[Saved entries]
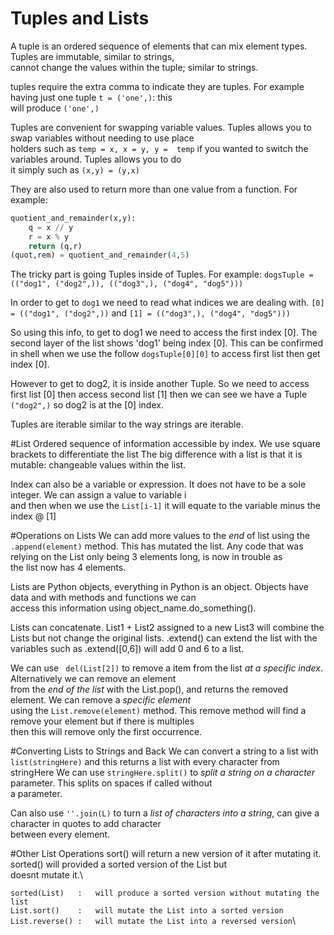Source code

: # Tuples and Lists
A tuple is an ordered sequence of elements that can mix element types. Tuples are immutable, similar to strings,\
cannot change the values within the tuple; similar to strings.

tuples require the extra comma to indicate they are tuples. For example having just one tuple `t = ('one',)`: this\
will produce `('one',)`

Tuples are convenient for swapping variable values. Tuples allows you to swap variables without needing to use place\
holders such as `temp = x, x = y, y =  temp` if you wanted to switch the variables around. Tuples allows you to do \
it simply such as `(x,y) = (y,x)`

They are also used to return more than one value from a function. For example:

```python
quotient_and_remainder(x,y):
    q = x // y
    r = x % y
    return (q,r)
(quot,rem) = quotient_and_remainder(4,5)
```

The tricky part is going Tuples inside of Tuples. For example:
`dogsTuple = (("dog1", ("dog2",)), (("dog3",), ("dog4", "dog5")))`

In order to get to `dog1` we need to read what indices we are dealing with. `[0] = (("dog1", ("dog2",))` and
`[1] = (("dog3",), ("dog4", "dog5")))`

So using this info, to get to dog1 we need to access the first index [0]. The second layer of the list shows 'dog1'
being index [0]. This can be confirmed in shell when we use the follow `dogsTuple[0][0]` to access first list then 
get index [0].
 
However to get to dog2, it is inside another Tuple. So we need to access first list [0] then access second list [1]
then we can see we have a Tuple `("dog2",)` so dog2 is at the [0] index.


Tuples are iterable similar to the way strings are iterable.

#List
Ordered sequence of information accessible by index. We use square brackets to differentiate the list
The big difference with a list is that it is mutable: changeable values within the list.

Index can also be a variable or expression. It does not have to be a sole integer. We can assign a value to variable i\
and then when we use the `List[i-1]` it will equate to the variable minus the index @ [1]

#Operations on Lists
We can add more values to the *end* of list using the `.append(element)` method.
This has mutated the list. Any code that was relying on the List only being 3 elements long, is now in trouble as\
the list now has 4 elements.

Lists are Python objects, everything in Python is an object. Objects have data and with methods and functions we can \
access this information using object_name.do_something(). 

Lists can concatenate. List1 + List2 assigned to a new List3 will combine the Lists but not change the original lists.
.extend() can extend the list with the variables such as .extend([0,6]) will add 0 and 6 to a list.

We can use ` del(List[2])` to remove a item from the list *at a specific index*. Alternatively we can remove an element\
from the *end of the list* with the List.pop(), and returns the removed element. We can remove a *specific element* \
using the `List.remove(element)` method. This remove method will find a remove your element but if there is multiples\
then this will remove only the first occurrence. 

#Converting Lists to Strings and Back
We can convert a string to a list with `list(stringHere)` and this returns a list with every character from stringHere
We can use `stringHere.split()` to *split a string on a character* parameter. This splits on spaces if called without\
a parameter.

Can also use `''.join(L)` to turn a *list of characters into a string*, can give a character in quotes to add character\
between every element.

#Other List Operations
sort() will return a new version of it after mutating it. sorted() will provided a sorted version of the List but \
doesnt mutate it.\

`sorted(List)   :   will produce a sorted version without mutating the list`\
`List.sort()    :   will mutate the List into a sorted version`\
`List.reverse() :   will mutate the List into a reversed version`\

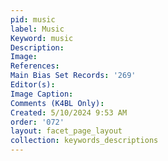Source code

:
 ```yaml
---
pid: music
label: Music
Keyword: music
Description: 
Image: 
References: 
Main Bias Set Records: '269'
Editor(s): 
Image Caption: 
Comments (K4BL Only): 
Created: 5/10/2024 9:53 AM
order: '072'
layout: facet_page_layout
collection: keywords_descriptions
---
```

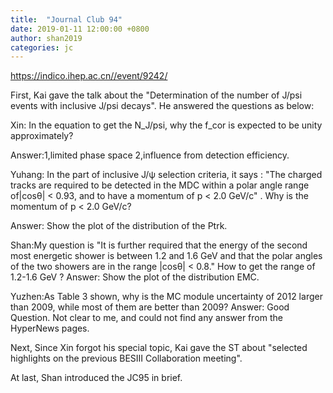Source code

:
 ```yaml
---
title:  "Journal Club 94"
date: 2019-01-11 12:00:00 +0800
author: shan2019
categories: jc
---
```


<https://indico.ihep.ac.cn//event/9242/>

First, Kai gave the talk about the "Determination of the number of J/psi events with inclusive J/psi decays".  He answered the questions as below:


Xin: In the equation to get the N_J/psi, why the f_cor is expected to be
unity approximately?

Answer:1,limited phase space
      2,influence from detection efficiency.

Yuhang: In the part of inclusive J/ψ selection criteria, it says : "The charged tracks
are required to be detected in the MDC within a polar angle range of|cosθ| <
0.93, and to have a momentum of p < 2.0 GeV/c" .
Why is the momentum of p < 2.0 GeV/c?

Answer: Show the plot of the distribution of the Ptrk.

Shan:My question is "It is further required that the energy of the second most energetic shower is between 1.2 and 1.6 GeV and that the
 polar angles of the two showers are in the range |cosθ| < 0.8." How to get the range of 1.2-1.6 GeV ?
Answer: Show the plot of the distribution EMC.

Yuzhen:As Table 3 shown, why is the MC module uncertainty of 2012 larger
than 2009, while most of them are better than 2009?
Answer: Good Question. Not clear to me, and could not find any answer from the HyperNews
pages.	

Next, Since Xin forgot his special topic, Kai gave the ST about "selected highlights on the previous
BESIII Collaboration meeting".

At last, Shan introduced the JC95 in brief.
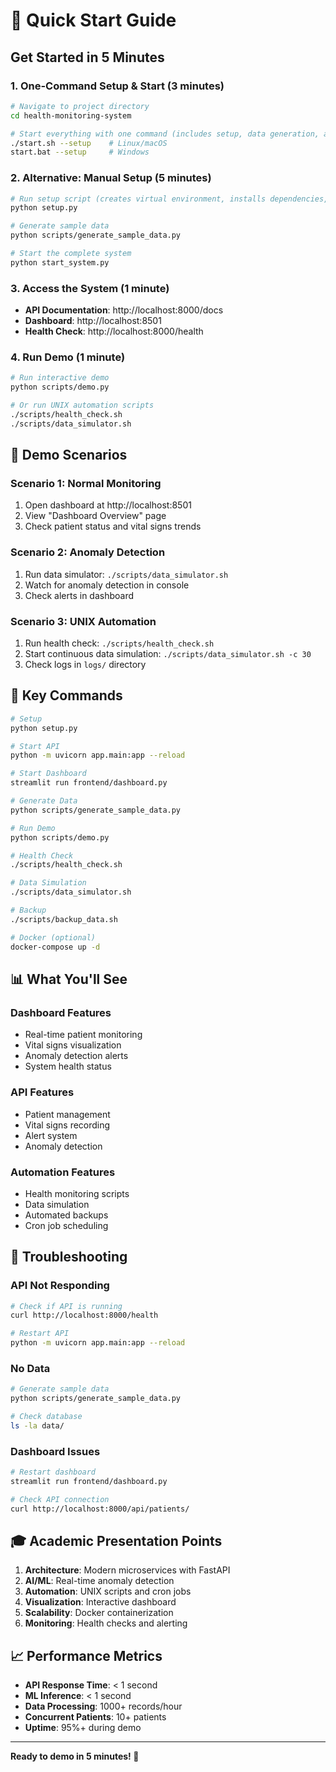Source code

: # 🚀 Quick Start Guide

## Get Started in 5 Minutes

### 1. One-Command Setup & Start (3 minutes)
```bash
# Navigate to project directory
cd health-monitoring-system

# Start everything with one command (includes setup, data generation, and startup)
./start.sh --setup    # Linux/macOS
start.bat --setup     # Windows
```

### 2. Alternative: Manual Setup (5 minutes)
```bash
# Run setup script (creates virtual environment, installs dependencies, initializes database)
python setup.py

# Generate sample data
python scripts/generate_sample_data.py

# Start the complete system
python start_system.py
```

### 3. Access the System (1 minute)
- **API Documentation**: http://localhost:8000/docs
- **Dashboard**: http://localhost:8501
- **Health Check**: http://localhost:8000/health

### 4. Run Demo (1 minute)
```bash
# Run interactive demo
python scripts/demo.py

# Or run UNIX automation scripts
./scripts/health_check.sh
./scripts/data_simulator.sh
```

## 🎯 Demo Scenarios

### Scenario 1: Normal Monitoring
1. Open dashboard at http://localhost:8501
2. View "Dashboard Overview" page
3. Check patient status and vital signs trends

### Scenario 2: Anomaly Detection
1. Run data simulator: `./scripts/data_simulator.sh`
2. Watch for anomaly detection in console
3. Check alerts in dashboard

### Scenario 3: UNIX Automation
1. Run health check: `./scripts/health_check.sh`
2. Start continuous data simulation: `./scripts/data_simulator.sh -c 30`
3. Check logs in `logs/` directory

## 🔧 Key Commands

```bash
# Setup
python setup.py

# Start API
python -m uvicorn app.main:app --reload

# Start Dashboard
streamlit run frontend/dashboard.py

# Generate Data
python scripts/generate_sample_data.py

# Run Demo
python scripts/demo.py

# Health Check
./scripts/health_check.sh

# Data Simulation
./scripts/data_simulator.sh

# Backup
./scripts/backup_data.sh

# Docker (optional)
docker-compose up -d
```

## 📊 What You'll See

### Dashboard Features
- Real-time patient monitoring
- Vital signs visualization
- Anomaly detection alerts
- System health status

### API Features
- Patient management
- Vital signs recording
- Alert system
- Anomaly detection

### Automation Features
- Health monitoring scripts
- Data simulation
- Automated backups
- Cron job scheduling

## 🚨 Troubleshooting

### API Not Responding
```bash
# Check if API is running
curl http://localhost:8000/health

# Restart API
python -m uvicorn app.main:app --reload
```

### No Data
```bash
# Generate sample data
python scripts/generate_sample_data.py

# Check database
ls -la data/
```

### Dashboard Issues
```bash
# Restart dashboard
streamlit run frontend/dashboard.py

# Check API connection
curl http://localhost:8000/api/patients/
```

## 🎓 Academic Presentation Points

1. **Architecture**: Modern microservices with FastAPI
2. **AI/ML**: Real-time anomaly detection
3. **Automation**: UNIX scripts and cron jobs
4. **Visualization**: Interactive dashboard
5. **Scalability**: Docker containerization
6. **Monitoring**: Health checks and alerting

## 📈 Performance Metrics

- **API Response Time**: < 1 second
- **ML Inference**: < 1 second
- **Data Processing**: 1000+ records/hour
- **Concurrent Patients**: 10+ patients
- **Uptime**: 95%+ during demo

---

**Ready to demo in 5 minutes! 🎉**
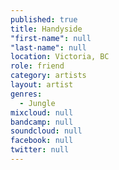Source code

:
 ```yaml
---
published: true
title: Handyside
"first-name": null
"last-name": null
location: Victoria, BC
role: friend
category: artists
layout: artist
genres: 
  - Jungle
mixcloud: null
bandcamp: null
soundcloud: null
facebook: null
twitter: null
---
```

### WHAT YOU SHOULD DO
Leave out every picture, and write out exactly the lines from the one with "- **Concurrent Patients**: 10+ patients" through the end of the records above, both ends included.

### RESPONSE TO THIS TASK
- **Concurrent Patients**: 10+ patients
- **Uptime**: 95%+ during demo

---

**Ready to demo in 5 minutes! 🎉**
Source code

:
 ```yaml
---
published: true
title: Handyside
"first-name": null
"last-name": null
location: Victoria, BC
role: friend
category: artists
layout: artist
genres: 
  - Jungle
mixcloud: null
bandcamp: null
soundcloud: null
facebook: null
twitter: null
---
```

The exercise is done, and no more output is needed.